For college, I would like to be a major in Music Theory with minors in both Art and History. Though, to be honest, these would not help me with the life career I have chosen. I want to be a Hair Stylist. =] Stupid and somewhat dumb, perhaps. But I like working with peoples hair. I am no good with my own hair, but with other peoples, yes. Because I can see clearly what I'm doing. I can't see what I'm doing with my own hair.
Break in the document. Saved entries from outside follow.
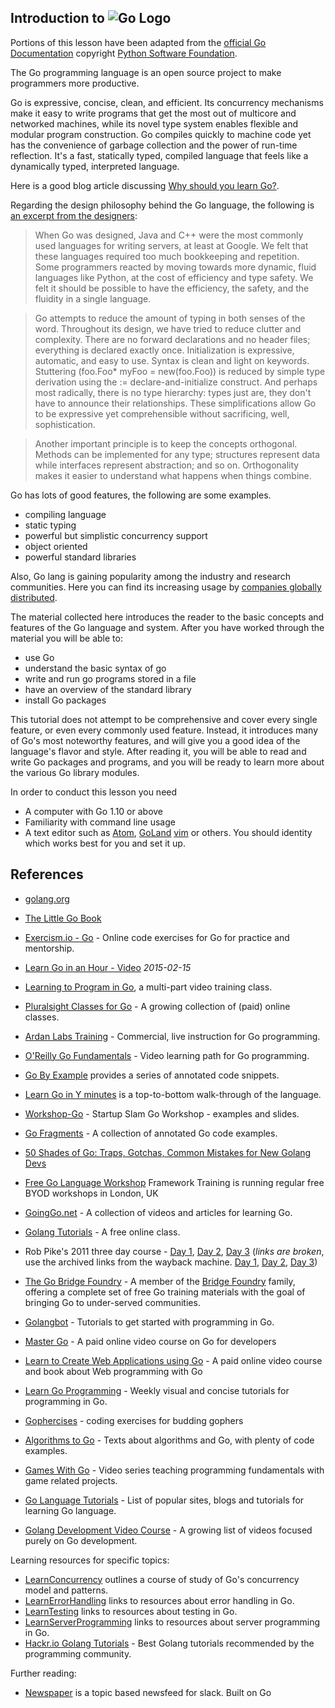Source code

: Introduction to ![Go Logo](https://upload.wikimedia.org/wikipedia/commons/2/23/Go_Logo_Aqua.svg)
----------------------

Portions of this lesson have been adapted from the [official Go 
Documentation](https://golang.org/doc/) copyright [Python
Software Foundation](http://www.python.org/).

The Go programming language is an open source project to make programmers more productive.

Go is expressive, concise, clean, and efficient. Its concurrency mechanisms make it easy to write programs that get the most out of multicore and networked machines, while its novel type system enables flexible and modular program construction. Go compiles quickly to machine code yet has the convenience of garbage collection and the power of run-time reflection. It's a fast, statically typed, compiled language that feels like a dynamically typed, interpreted language.

Here is a good blog article discussing [Why should you learn Go?](https://medium.com/exploring-code/why-should-you-learn-go-f607681fad65).

Regarding the design philosophy behind the Go language, the following is [an excerpt from the designers](https://golang.org/doc/faq#principles):
> When Go was designed, Java and C++ were the most commonly used languages for writing servers, at least at Google. We felt that these 
> languages required too much bookkeeping and repetition. Some programmers reacted by moving towards more dynamic, fluid languages like 
> Python, at the cost of efficiency and type safety. We felt it should be possible to have the efficiency, the safety, and the fluidity in
> a single language.

> Go attempts to reduce the amount of typing in both senses of the word. Throughout its design, we have tried to reduce clutter and complexity. There are no forward declarations and no header files; everything is declared exactly once. Initialization is expressive, automatic, and easy to use. Syntax is clean and light on keywords. Stuttering (foo.Foo* myFoo = new(foo.Foo)) is reduced by simple type derivation using the := declare-and-initialize construct. And perhaps most radically, there is no type hierarchy: types just are, they don't have to announce their relationships. These simplifications allow Go to be expressive yet comprehensible without sacrificing, well, sophistication.

> Another important principle is to keep the concepts orthogonal. Methods can be implemented for any type; structures represent data while interfaces represent abstraction; and so on. Orthogonality makes it easier to understand what happens when things combine.

Go has lots of good features, the following are some examples.
- compiling language
- static typing
- powerful but simplistic concurrency support
- object oriented
- powerful standard libraries


Also, Go lang is gaining popularity among the industry and research communities. Here you can find its increasing usage by [companies globally distributed](https://github.com/golang/go/wiki/GoUsers).

The material collected here introduces the reader to the basic concepts
and features of the Go language and system. After you have worked
through the material you will be able to:

-   use Go
-   understand the basic syntax of go
-   write and run go programs stored in a file
-   have an overview of the standard library
-   install Go packages

This tutorial does not attempt to be comprehensive and cover every
single feature, or even every commonly used feature. Instead, it
introduces many of Go's most noteworthy features, and will give you
a good idea of the language's flavor and style. After reading it, you
will be able to read and write Go packages and programs, and you will
be ready to learn more about the various Go library modules.

In order to conduct this lesson you need

-   A computer with Go 1.10 or above
-   Familiarity with command line usage
-   A text editor such as [Atom](https://atom.io/packages/go-plus), [GoLand](https://www.jetbrains.com/go)
   [vim](https://github.com/fatih/vim-go) or others. You should identity which works best for you
    and set it up.

References
----------

  * [golang.org](http://golang.org/doc/#learning)

  * [The Little Go Book](http://openmymind.net/The-Little-Go-Book/)
  * [Exercism.io - Go](http://exercism.io/languages/go) - Online code exercises for Go for practice and mentorship.
  * [Learn Go in an Hour - Video](https://www.youtube.com/watch?v=CF9S4QZuV30) _2015-02-15_
  * [Learning to Program in Go](https://www.youtube.com/playlist?list=PLei96ZX_m9sVSEXWwZi8uwd2vqCpEm4m6), a multi-part video training class.
  * [Pluralsight Classes for Go](http://www.pluralsight.com/tag/golang) - A growing collection of (paid) online classes.
  * [Ardan Labs Training](https://www.ardanlabs.com/) - Commercial, live instruction for Go programming.
  * [O'Reilly Go Fundamentals](http://shop.oreilly.com/category/learning-path/go-fundamentals.do) - Video learning path for Go programming.
  * [Go By Example](http://gobyexample.com/) provides a series of annotated code snippets.
  * [Learn Go in Y minutes](http://learnxinyminutes.com/docs/go/) is a top-to-bottom walk-through of the language.
  * [Workshop-Go](https://github.com/sendwithus/workshop-go) - Startup Slam Go Workshop - examples and slides.
  * [Go Fragments](http://www.gofragments.net/) - A collection of annotated Go code examples.
  * [50 Shades of Go: Traps, Gotchas, Common Mistakes for New Golang Devs](http://devs.cloudimmunity.com/gotchas-and-common-mistakes-in-go-golang/index.html)
  * [Free Go Language Workshop](https://www.frameworktraining.co.uk/go-language-free-training-workshop/) Framework Training is running regular free BYOD workshops in London, UK
  * [GoingGo.net](http://www.goinggo.net/) - A collection of videos and articles for learning Go.
  * [Golang Tutorials](http://golangtutorials.blogspot.com/2011/05/table-of-contents.html) - A free online class.
  * Rob Pike's 2011 three day course - [Day 1](http://go.googlecode.com/hg-history/release-branch.r60/doc/GoCourseDay1.pdf), [Day 2](http://go.googlecode.com/hg-history/release-branch.r60/doc/GoCourseDay2.pdf), [Day 3](http://go.googlecode.com/hg-history/release-branch.r60/doc/GoCourseDay3.pdf) (*links are broken*, use the archived links from the wayback machine. [Day 1][wbday1], [Day 2][wbday2], [Day 3][wbday3])
  * [The Go Bridge Foundry](https://github.com/gobridge) - A member of the [Bridge Foundry](http://bridgefoundry.org/) family, offering a complete set of free Go training materials with the goal of bringing Go to under-served communities.
* [Golangbot](https://golangbot.com/learn-golang-series/) - Tutorials to get started with programming in Go.
* [Master Go](https://appliedgo.com/p/mastergo/) - A paid online video course on Go for developers
* [Learn to Create Web Applications using Go](https://www.usegolang.com/) - A paid online video course and book about Web programming with Go
* [Learn Go Programming](https://blog.learngoprogramming.com) - Weekly visual and concise tutorials for programming in Go.
* [Gophercises](https://gophercises.com/) - coding exercises for budding gophers
* [Algorithms to Go](http://yourbasic.org/) - Texts about algorithms and Go, with plenty of code examples.
* [Games With Go](http://gameswithgo.org/) - Video series teaching programming fundamentals with game related projects.
* [Go Language Tutorials](https://www.cybrhome.com/topic/go-language-tutorials) - List of popular sites, blogs and tutorials for learning Go language.
* [Golang Development Video Course](https://www.youtube.com/playlist?list=PLzUGFf4GhXBL4GHXVcMMvzgtO8-WEJIoY) - A growing list of videos focused purely on Go development.

[wbday1]: http://web.archive.org/web/20160305024536/http://go.googlecode.com/hg-history/release-branch.r60/doc/GoCourseDay1.pdf
[wbday2]: http://web.archive.org/web/20160305081012/http://go.googlecode.com/hg-history/release-branch.r60/doc/GoCourseDay2.pdf
[wbday3]: http://web.archive.org/web/20160305075151/http://go.googlecode.com/hg-history/release-branch.r60/doc/GoCourseDay3.pdf

Learning resources for specific topics:
  * [LearnConcurrency](LearnConcurrency) outlines a course of study of Go's concurrency model and patterns.
  * [LearnErrorHandling](LearnErrorHandling) links to resources about error handling in Go.
  * [LearnTesting](LearnTesting) links to resources about testing in Go.
  * [LearnServerProgramming](LearnServerProgramming) links to resources about server programming in Go.
  * [Hackr.io Golang Tutorials](https://hackr.io/tutorials/learn-golang) - Best Golang tutorials recommended by the programming community.

Further reading:
  * [Newspaper](http://www.newspaper.io) is a topic based newsfeed for slack. Built on Go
Enough of hair talk. I would like to go to college in San Francisco, with a major in Music Theory and minors in Art and History.
I chose Music Theory because I love music. I would like to know how Harmonies and Rhythms work. How different parts of the song come together to create a beautiful sound. How to read sheet music. I would very much love to learn how to read sheet music. I think sheet music can be very pretty at times. All the different notes. And in truth, one of my many tattoo ideas has music notes incorporated into it.
I chose Art because I love to draw. Though I am NOT very good at it. I would like to learn. To be able to paint beautiful landscapes, or figures of people. Or maybe even just a beautiful mess. Though, mind you, not like that Jackson Pollock, I believe, who used paint splatters as art. No, no. I don't like his paintings at all. My favorite painter of all time is Johannes Vermeer. I LOVE him because of the how he painted. He didn't paint with just one color. No. He used many colors to create something beautiful.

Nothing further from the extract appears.